Material for this task:
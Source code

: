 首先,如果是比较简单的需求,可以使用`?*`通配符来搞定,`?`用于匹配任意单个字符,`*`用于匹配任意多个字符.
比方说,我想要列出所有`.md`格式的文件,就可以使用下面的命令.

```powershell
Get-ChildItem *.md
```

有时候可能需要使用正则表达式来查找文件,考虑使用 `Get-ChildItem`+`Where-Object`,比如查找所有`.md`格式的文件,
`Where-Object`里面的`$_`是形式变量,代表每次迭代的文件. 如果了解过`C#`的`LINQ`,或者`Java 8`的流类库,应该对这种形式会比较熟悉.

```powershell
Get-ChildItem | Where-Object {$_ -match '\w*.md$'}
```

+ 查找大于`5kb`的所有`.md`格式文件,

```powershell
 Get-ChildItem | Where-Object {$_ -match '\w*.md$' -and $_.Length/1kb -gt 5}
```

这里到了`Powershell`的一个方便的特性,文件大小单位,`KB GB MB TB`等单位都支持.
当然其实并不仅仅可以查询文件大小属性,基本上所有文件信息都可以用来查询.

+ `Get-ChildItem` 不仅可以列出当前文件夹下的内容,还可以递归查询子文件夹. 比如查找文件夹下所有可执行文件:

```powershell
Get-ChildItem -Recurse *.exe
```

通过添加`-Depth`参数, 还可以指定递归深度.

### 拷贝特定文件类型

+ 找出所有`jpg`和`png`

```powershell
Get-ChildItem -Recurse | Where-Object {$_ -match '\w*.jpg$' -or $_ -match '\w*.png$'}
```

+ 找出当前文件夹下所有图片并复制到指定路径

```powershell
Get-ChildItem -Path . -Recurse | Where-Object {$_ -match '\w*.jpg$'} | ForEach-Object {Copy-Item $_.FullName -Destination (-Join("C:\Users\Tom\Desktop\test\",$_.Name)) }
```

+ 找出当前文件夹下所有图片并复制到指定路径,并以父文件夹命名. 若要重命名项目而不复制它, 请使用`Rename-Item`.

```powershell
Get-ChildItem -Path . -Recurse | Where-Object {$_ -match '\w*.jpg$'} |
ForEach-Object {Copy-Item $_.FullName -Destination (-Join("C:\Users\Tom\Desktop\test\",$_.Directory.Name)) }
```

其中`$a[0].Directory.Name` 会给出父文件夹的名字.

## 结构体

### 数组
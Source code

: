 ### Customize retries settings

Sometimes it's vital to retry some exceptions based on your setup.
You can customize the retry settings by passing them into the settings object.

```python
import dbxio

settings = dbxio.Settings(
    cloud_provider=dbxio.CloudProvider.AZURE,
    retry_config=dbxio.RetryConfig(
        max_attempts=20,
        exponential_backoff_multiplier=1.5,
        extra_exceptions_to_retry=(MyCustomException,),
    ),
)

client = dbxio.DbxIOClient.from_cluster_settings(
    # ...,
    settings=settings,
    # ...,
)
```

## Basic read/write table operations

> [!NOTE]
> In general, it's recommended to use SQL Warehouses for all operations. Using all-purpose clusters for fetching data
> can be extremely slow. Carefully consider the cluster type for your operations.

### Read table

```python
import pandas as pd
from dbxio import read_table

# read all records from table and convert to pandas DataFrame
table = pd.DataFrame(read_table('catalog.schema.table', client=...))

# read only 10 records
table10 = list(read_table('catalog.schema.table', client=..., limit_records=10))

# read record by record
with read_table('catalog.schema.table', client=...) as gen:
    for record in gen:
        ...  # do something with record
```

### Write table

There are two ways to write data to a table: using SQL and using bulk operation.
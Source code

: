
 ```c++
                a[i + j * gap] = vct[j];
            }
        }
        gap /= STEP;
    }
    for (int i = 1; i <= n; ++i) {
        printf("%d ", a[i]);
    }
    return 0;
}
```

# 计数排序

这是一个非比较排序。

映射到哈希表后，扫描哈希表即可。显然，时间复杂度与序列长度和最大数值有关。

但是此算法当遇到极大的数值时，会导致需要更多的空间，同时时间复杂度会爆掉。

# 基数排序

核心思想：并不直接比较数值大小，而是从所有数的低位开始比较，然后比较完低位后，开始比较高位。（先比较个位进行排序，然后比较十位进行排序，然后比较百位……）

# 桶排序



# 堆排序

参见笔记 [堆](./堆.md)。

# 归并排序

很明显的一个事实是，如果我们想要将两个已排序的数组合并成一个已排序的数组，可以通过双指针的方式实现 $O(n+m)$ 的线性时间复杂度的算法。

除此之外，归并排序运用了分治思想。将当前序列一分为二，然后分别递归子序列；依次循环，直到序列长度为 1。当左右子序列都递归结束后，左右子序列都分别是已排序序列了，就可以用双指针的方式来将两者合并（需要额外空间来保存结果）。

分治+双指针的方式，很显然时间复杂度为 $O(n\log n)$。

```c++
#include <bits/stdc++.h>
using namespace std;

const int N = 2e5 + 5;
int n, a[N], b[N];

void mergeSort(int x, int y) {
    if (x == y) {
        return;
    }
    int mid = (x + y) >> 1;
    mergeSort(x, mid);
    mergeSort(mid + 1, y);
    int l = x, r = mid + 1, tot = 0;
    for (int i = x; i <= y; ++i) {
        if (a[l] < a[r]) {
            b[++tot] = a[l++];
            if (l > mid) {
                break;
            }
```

Exercise description:
If a line in the entries includes the word "import", copy that line out.

Result for this task:
import dbxio
import pandas as pd
from dbxio import read_table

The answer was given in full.